The judgment of the High Court of Kenya provides an additional, fascinating implication that flows from the finding that a law is a constitutional statute.

It therefore followed that, on the balance, an interpretation that gave the DPA retrospective effect was to be preferred over one that did not. A contrary interpretation would mean that the state was entitled to collect data and infringe the right to privacy even in the absence of a legislative scheme. Or, in other words, having failed to implement its positive obligation to enact a constitutional statute to give effect to the right to privacy, the state could then take advantage of its own failure by nonetheless engaging in data collection enterprises anyway. This, naturally, could not be countenanced. And in any event, given that Article 31 had always existed, it followed that:

. . . there was always the duty on the part of the State to ensure that the Bill of Rights . . . is respected and protected. Section 31 of the Act does not impose any more obligation or duty on the state than that which the state, or the respondents . . . have hitherto had to bear.

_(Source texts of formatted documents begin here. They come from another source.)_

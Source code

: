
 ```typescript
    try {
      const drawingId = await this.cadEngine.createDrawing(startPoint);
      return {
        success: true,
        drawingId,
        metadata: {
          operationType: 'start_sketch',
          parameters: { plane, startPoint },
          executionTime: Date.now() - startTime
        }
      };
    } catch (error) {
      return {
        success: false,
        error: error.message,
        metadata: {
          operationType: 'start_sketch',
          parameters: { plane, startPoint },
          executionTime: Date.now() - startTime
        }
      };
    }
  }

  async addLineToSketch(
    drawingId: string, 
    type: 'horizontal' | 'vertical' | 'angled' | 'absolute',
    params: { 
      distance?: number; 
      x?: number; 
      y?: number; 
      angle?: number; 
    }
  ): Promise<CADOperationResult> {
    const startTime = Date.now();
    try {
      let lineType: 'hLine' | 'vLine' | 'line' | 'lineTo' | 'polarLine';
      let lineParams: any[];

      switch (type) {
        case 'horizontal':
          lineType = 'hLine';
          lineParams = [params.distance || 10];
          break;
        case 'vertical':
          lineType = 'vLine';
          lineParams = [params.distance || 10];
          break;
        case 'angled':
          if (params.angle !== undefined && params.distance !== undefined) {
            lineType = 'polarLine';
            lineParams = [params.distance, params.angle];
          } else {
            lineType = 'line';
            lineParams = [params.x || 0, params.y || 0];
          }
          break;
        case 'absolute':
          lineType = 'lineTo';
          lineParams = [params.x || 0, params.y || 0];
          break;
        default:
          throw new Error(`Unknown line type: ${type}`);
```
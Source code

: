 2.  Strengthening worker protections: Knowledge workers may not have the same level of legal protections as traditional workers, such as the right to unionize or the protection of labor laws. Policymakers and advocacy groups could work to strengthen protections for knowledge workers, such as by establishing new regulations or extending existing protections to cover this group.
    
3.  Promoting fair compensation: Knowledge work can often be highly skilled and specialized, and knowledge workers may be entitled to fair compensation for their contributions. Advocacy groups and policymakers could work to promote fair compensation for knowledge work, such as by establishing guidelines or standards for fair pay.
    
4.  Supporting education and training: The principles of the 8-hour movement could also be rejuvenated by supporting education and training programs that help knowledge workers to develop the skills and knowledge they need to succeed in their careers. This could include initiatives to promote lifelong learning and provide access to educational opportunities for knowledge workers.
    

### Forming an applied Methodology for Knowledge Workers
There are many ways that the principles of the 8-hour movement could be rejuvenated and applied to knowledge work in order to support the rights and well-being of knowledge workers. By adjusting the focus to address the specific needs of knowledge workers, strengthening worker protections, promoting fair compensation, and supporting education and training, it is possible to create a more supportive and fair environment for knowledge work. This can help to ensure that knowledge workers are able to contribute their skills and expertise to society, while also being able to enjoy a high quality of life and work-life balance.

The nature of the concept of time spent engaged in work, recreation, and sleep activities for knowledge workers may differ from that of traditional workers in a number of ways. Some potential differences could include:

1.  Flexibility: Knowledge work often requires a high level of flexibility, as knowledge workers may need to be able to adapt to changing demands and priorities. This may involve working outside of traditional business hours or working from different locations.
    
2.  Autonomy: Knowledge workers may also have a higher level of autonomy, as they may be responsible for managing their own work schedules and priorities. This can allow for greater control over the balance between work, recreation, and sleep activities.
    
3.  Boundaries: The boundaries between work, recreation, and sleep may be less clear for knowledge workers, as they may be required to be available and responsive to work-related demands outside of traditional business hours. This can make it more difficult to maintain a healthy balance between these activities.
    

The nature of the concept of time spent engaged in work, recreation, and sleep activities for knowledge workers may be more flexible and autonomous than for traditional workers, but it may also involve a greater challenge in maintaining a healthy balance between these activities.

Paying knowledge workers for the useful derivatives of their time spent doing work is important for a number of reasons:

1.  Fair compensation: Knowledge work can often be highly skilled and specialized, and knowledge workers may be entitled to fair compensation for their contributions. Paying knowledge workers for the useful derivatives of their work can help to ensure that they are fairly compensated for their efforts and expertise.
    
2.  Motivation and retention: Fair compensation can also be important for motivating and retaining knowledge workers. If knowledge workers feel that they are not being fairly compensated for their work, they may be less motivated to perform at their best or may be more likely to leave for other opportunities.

On this basis, Justice Ngaah therefore held that NIIMS had been rolled out in breach of Section 31, and therefore, first, quashed the rollout itself, and secondly, issued a mandamus restraining the State from rolling it out again without first complying with Section 31.*

The judgment in Katiba Institute does not, of course, answer the number of questions that still remained to be resolved after the Nubian Rights Forum judgment, including some problematic aspects of the DPA itself. Those questions were not, however, before the court in this instance; on the other hand, the court’s finding that constitutional statutes apply retrospectively – and the reasons for that finding – make it a landmark judgment. Katiba Institute adds to the growing comparative discussion around constitutional statutes, Fourth Branch bodies, and “Guarantor Institutions”, and therefore ought to be keenly studied by students of comparative constitutional law.

* One cannot, of course, help comparing this with the judgment of the Indian Supreme Court in the Aadhaar case, where despite the fact that Aadhaar data was collected for more than five years without any law whatsoever, it was retrospectively validated by the Supreme Court.